▶ [Entries shown]
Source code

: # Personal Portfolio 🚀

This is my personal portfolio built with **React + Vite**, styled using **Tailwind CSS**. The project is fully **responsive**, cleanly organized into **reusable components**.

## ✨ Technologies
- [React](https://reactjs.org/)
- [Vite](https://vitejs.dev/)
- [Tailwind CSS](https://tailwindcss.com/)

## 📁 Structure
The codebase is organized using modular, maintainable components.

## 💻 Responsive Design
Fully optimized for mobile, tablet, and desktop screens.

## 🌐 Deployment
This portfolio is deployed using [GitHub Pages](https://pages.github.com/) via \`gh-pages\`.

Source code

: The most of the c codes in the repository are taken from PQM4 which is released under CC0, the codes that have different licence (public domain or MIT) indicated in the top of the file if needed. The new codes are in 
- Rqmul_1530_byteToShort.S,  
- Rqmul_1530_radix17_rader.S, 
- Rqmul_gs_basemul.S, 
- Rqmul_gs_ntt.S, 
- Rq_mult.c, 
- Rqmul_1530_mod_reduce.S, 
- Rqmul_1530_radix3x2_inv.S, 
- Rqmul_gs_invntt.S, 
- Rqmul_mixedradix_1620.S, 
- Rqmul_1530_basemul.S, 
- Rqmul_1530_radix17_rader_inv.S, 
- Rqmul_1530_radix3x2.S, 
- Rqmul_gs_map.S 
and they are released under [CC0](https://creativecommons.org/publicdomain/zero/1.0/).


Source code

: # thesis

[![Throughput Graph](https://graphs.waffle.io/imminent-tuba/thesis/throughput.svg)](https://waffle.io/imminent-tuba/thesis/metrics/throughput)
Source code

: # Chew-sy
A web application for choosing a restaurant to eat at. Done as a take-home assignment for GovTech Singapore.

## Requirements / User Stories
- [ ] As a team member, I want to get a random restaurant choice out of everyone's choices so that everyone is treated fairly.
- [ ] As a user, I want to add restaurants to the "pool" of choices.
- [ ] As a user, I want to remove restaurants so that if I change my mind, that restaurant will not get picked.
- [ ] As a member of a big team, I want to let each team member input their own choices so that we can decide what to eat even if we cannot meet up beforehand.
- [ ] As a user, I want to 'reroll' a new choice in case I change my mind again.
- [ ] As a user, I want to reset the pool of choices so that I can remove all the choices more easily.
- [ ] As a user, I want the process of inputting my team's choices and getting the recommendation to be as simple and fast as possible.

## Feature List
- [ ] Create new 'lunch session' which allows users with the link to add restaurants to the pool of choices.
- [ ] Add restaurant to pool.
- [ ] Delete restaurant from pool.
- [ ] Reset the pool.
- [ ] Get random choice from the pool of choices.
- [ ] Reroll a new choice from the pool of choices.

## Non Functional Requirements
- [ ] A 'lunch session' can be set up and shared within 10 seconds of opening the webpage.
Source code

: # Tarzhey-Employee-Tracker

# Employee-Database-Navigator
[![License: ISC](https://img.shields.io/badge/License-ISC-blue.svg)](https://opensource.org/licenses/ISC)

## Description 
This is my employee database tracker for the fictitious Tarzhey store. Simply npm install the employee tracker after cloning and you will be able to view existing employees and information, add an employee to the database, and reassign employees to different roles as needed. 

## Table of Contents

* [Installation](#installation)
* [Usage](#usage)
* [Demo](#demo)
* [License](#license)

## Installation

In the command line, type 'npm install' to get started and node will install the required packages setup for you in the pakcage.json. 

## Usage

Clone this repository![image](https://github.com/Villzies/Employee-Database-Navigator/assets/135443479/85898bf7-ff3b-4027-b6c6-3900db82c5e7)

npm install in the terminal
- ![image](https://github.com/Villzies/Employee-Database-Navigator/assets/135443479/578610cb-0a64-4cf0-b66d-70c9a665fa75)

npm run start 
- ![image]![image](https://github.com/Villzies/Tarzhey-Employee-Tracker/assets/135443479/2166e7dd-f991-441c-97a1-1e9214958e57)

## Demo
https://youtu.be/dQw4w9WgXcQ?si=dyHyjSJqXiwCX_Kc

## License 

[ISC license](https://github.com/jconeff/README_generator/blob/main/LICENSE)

▶ [What is required]
Pull every line with "under" from the records.

▶ [Solution for this exercise]
: The most of the c codes in the repository are taken from PQM4 which is released under CC0, the codes that have different licence (public domain or MIT) indicated in the top of the file if needed. The new codes are in 
and they are released under [CC0](https://creativecommons.org/publicdomain/zero/1.0/).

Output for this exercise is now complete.